Example Analysis of Hive data Warehouse of streaming batch Integration in Flink 1.11 07/06 Update SLTechnology News&Howtos

Example Analysis of Hive data Warehouse of streaming batch Integration in Flink 1.11

2025-07-06 Update From: SLTechnology News&Howtos shulou NAV: SLTechnology News&Howtos > Internet Technology >

Shulou(Shulou.com)06/01 Report--

This article mainly introduces the example analysis of stream batch integrated Hive warehouse in Flink 1.11. the article is very detailed and has a certain reference value. Interested friends must read it!

First of all, congratulations to Table/SQL 's blink planner on becoming the default Planner.

Flink 1.11 stream computing combined with Hive batch data warehouse brings the ability of real-time Flink stream processing and Exactly-once to the offline data warehouse. In addition, Flink 1.11 improves the Filesystem connector of Flink itself and greatly improves the ease of use of Flink.
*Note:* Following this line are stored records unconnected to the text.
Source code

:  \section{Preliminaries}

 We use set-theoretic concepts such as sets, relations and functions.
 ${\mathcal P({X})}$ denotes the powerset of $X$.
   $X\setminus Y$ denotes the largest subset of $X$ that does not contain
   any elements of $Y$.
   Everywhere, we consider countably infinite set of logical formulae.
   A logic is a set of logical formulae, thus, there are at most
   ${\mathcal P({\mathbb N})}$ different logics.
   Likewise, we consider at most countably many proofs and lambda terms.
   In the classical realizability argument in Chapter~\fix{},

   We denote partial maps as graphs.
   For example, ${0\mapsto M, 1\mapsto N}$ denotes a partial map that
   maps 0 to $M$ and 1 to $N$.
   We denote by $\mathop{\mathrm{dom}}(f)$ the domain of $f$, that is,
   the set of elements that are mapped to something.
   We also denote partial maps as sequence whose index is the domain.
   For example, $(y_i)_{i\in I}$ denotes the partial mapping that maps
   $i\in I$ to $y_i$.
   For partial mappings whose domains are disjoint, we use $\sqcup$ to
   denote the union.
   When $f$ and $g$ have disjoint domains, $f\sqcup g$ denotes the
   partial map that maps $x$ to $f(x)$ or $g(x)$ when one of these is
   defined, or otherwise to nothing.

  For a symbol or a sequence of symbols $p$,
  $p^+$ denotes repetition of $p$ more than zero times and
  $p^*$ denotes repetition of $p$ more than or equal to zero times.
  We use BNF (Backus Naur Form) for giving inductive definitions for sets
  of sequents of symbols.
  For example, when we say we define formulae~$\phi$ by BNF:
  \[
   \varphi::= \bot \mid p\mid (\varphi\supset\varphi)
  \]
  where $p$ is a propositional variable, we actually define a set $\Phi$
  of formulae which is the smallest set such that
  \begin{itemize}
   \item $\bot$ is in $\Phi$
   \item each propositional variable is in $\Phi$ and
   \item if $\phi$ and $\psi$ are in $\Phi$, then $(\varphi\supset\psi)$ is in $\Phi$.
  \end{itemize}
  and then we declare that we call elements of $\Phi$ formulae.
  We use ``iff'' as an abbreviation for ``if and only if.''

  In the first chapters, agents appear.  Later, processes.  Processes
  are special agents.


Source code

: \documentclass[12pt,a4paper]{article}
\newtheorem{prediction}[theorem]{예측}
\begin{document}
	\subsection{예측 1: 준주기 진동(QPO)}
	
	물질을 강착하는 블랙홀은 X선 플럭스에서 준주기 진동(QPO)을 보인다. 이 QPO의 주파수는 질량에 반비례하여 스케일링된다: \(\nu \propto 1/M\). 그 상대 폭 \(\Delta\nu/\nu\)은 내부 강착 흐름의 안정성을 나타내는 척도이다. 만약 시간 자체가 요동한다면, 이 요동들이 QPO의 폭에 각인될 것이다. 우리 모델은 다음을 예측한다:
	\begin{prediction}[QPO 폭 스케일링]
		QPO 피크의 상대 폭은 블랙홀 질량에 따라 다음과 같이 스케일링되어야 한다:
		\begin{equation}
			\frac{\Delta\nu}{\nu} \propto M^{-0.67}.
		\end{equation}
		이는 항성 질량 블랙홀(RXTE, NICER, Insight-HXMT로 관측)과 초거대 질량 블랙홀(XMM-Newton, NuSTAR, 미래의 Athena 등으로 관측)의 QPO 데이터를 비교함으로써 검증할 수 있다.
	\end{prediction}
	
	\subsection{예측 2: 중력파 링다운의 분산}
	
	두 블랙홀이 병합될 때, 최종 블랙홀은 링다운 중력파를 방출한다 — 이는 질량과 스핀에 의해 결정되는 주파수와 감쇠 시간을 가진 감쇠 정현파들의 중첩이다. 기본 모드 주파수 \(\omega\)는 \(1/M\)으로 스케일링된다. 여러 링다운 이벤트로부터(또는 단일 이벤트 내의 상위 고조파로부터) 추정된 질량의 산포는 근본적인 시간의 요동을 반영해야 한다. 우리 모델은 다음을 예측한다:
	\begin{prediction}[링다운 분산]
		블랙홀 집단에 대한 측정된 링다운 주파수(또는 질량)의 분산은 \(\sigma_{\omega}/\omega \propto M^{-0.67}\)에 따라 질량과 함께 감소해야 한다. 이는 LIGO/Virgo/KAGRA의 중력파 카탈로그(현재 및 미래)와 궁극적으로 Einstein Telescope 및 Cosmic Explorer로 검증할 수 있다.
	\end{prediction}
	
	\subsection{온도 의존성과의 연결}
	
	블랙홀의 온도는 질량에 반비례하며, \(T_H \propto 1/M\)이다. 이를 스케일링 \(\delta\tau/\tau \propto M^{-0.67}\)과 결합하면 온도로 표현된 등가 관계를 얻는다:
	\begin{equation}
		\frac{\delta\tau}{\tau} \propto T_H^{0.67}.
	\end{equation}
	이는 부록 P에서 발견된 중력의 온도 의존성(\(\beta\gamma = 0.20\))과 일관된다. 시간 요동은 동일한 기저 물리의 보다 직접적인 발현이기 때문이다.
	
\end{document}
Data warehouse architecture

Offline data warehouse

The traditional offline data warehouse is the solution of Hive plus HDFS. Hive data warehouse has mature and stable big data analysis capability. Combined with scheduling and upstream and downstream tools, a complete data processing and analysis platform is constructed. The process is as follows:

Flume imports data into Hive data warehouse

Scheduling tool, scheduling ETL jobs for data processing

Flexible Ad-hoc queries can be performed on the table of the Hive warehouse

Scheduling tool for scheduling aggregation jobs to be output to the database in the BI tier

The problems under this process are:

The import process is not flexible enough, which should be a flexible SQL stream calculation process.

Cascade computing based on scheduling jobs, the real-time performance is too poor.

ETL cannot have streaming incremental computation.

Real-time data warehouse

According to the characteristics of offline data warehouse, with the popularity of real-time computing, more and more companies introduce real-time data warehouse. Real-time data warehouse is based on Kafka + Flink streaming, and defines the whole flow computing job, which has real-time performance of seconds or even milliseconds.

However, one of the problems with real-time data warehouse is that the historical data is only 3-15 days, so it is impossible to query Ad-hoc on it. If the offline + real-time architecture of Lambda is built, the maintenance cost, storage cost, consistency guarantee and repeated development will bring great burden.

Hive real-time

In order to solve the problem of offline data warehouse, Flink 1.11 brings the ability of real-time to Hive data warehouse and strengthens the real-time performance of each link without causing too much burden to the architecture.

Hive streaming sink

How do you import real-time data into Hive data warehouse? Flume, Spark Streaming or Flink Datastream? For a long time, here comes the streaming file sink of the Table / SQL layer, Flink 1.11 supports Filesystem connector [1] and Hive connector's streaming sink [2].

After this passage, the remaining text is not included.